I would lose the french cuffs and add a velveteen or velvet vest

Neckwear optional


----------



## Cruiser (Jul 21, 2006)

Peak and Pine said:


> Were you even alive in '62?
> I was, very much so. I was 17 and you wore jeans with _whatever shoe you wanted_, especially Chucks.​


​I was in Junior High in '62 (I'll be nice because I respect my elders :icon_smile_big and I also wore Chucks (we called them All-Stars) with my jeans, although I do remember that the preppier types seemed to favor penny loafers.

Cruiser


----------



## Peak and Pine (Sep 12, 2007)

Chase Hamilton said:


> You're not trying to tell me that Television isn't a 100% accurate portrayal of reality, are you? :icon_smile_wink:
> 
> --Chase


That's an interesting comment, Chase, and it gets me thinking:​I would say that television, as it relates to the central topic of this forum, is pretty much right on when it comes to reality. The wardrobe folks do a very commendable job of dressing their characters, from Kramer's retro-50's look to 
Katie Couric's anchor-womany suits.

And whenever I see something set in the time of my youth,_ I'll Fly Away_ for example,_ Mad Men_ or even _Happy Days_, the clothes seem to be spot on.​


----------



## Peak and Pine (Sep 12, 2007)

Cruiser said:


> I was in Junior High in '62 and I also wore Chucks (we called them All-Stars) with my jeansCruiser


In '62 we called Chucks simply _sneakers_, because, at least here in Maine, there were no others.​


----------



## Blueboy1938 (Aug 17, 2008)

*Not unforgiveable, but . . .*



Rilian said:


> It's because I don't understand is why I asked if this was unforgivable or not. It would have been helpful if you offered the rationale for why wingtips with jeans are inappropriate. Also to reiterate, I work in a very casual office (t-shirts are normal). And I'm just seeking to less like a college student, without being too assuming.

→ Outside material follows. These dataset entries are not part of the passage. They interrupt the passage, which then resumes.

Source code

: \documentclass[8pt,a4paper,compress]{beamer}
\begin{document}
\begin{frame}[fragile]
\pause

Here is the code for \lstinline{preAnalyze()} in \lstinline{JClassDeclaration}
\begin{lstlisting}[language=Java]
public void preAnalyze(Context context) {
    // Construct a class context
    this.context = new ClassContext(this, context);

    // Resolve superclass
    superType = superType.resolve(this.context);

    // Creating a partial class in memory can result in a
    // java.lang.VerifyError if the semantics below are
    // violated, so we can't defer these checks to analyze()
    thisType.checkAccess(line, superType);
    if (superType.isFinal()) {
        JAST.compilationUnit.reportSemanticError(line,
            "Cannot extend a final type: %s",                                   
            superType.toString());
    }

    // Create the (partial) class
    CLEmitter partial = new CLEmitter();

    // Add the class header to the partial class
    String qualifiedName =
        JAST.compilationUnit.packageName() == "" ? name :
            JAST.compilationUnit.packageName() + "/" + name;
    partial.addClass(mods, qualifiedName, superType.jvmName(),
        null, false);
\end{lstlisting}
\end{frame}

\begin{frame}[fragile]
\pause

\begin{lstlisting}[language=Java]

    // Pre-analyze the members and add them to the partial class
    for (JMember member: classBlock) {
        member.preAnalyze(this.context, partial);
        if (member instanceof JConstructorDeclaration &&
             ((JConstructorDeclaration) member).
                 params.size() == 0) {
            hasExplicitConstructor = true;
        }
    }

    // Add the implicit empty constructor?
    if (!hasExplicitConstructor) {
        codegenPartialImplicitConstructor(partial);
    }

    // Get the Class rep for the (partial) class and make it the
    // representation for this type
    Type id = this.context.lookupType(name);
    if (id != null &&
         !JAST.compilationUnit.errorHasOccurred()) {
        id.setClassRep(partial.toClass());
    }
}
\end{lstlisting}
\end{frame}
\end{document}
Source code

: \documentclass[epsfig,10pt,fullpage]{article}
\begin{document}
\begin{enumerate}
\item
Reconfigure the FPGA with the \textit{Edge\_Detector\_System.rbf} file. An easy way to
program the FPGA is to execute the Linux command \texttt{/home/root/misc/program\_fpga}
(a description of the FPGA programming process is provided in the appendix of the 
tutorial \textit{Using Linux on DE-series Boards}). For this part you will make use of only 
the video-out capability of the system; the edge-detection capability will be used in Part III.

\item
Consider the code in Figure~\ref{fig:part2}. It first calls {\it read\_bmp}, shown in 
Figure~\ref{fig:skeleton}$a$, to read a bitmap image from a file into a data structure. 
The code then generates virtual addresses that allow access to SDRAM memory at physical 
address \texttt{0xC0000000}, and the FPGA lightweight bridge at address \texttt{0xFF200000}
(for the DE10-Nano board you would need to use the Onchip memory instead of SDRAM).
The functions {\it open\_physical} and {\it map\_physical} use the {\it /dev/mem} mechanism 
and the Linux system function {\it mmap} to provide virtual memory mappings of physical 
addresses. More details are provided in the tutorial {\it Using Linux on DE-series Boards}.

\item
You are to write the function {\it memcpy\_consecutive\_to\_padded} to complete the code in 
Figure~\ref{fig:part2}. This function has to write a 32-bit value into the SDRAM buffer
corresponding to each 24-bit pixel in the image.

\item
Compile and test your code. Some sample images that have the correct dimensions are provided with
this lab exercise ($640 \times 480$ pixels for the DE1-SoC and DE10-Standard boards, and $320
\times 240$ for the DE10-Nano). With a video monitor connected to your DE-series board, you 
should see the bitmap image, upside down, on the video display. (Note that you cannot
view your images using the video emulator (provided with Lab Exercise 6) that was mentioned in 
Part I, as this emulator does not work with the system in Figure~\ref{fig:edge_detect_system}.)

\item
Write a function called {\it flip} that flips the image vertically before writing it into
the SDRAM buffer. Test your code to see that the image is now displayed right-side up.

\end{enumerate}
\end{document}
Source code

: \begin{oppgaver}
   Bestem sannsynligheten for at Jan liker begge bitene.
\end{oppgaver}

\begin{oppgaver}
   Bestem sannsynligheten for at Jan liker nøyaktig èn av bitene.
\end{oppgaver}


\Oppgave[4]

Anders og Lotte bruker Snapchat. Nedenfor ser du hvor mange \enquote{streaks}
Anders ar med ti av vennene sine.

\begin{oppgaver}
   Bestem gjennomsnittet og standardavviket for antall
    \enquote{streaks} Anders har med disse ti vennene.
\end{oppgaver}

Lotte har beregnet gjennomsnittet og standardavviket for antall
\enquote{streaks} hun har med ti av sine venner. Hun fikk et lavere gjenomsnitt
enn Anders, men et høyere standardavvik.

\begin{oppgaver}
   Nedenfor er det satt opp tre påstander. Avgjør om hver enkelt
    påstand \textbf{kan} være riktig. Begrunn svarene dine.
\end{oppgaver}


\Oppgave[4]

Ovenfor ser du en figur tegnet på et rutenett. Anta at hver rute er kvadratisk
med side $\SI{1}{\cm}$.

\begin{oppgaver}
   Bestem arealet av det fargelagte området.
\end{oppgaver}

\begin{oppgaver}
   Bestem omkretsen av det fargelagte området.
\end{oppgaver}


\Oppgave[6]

You will go to a great expense in order to run the risk of derision from your "[Stuff] Happens" T-shirt wearing colleagues. If you care enough about their opinion to be wearing the "company uniform" of jeans and T-shirt, you probably would want to avoid that, I should assume.

There are such a lot of interesting and sophisticated shoe choices now (thank the Lord that pointy toes seem to be in decline) that would signal "not a schoolboy" that would also be appropriate with jeans, you can be creative, look good, and not be slavishly tied to the "adult" aura of wing tips.


----------



## Orsini (Apr 24, 2007)

Rilian said:


> Is it me or do blucher wingtips look a little off?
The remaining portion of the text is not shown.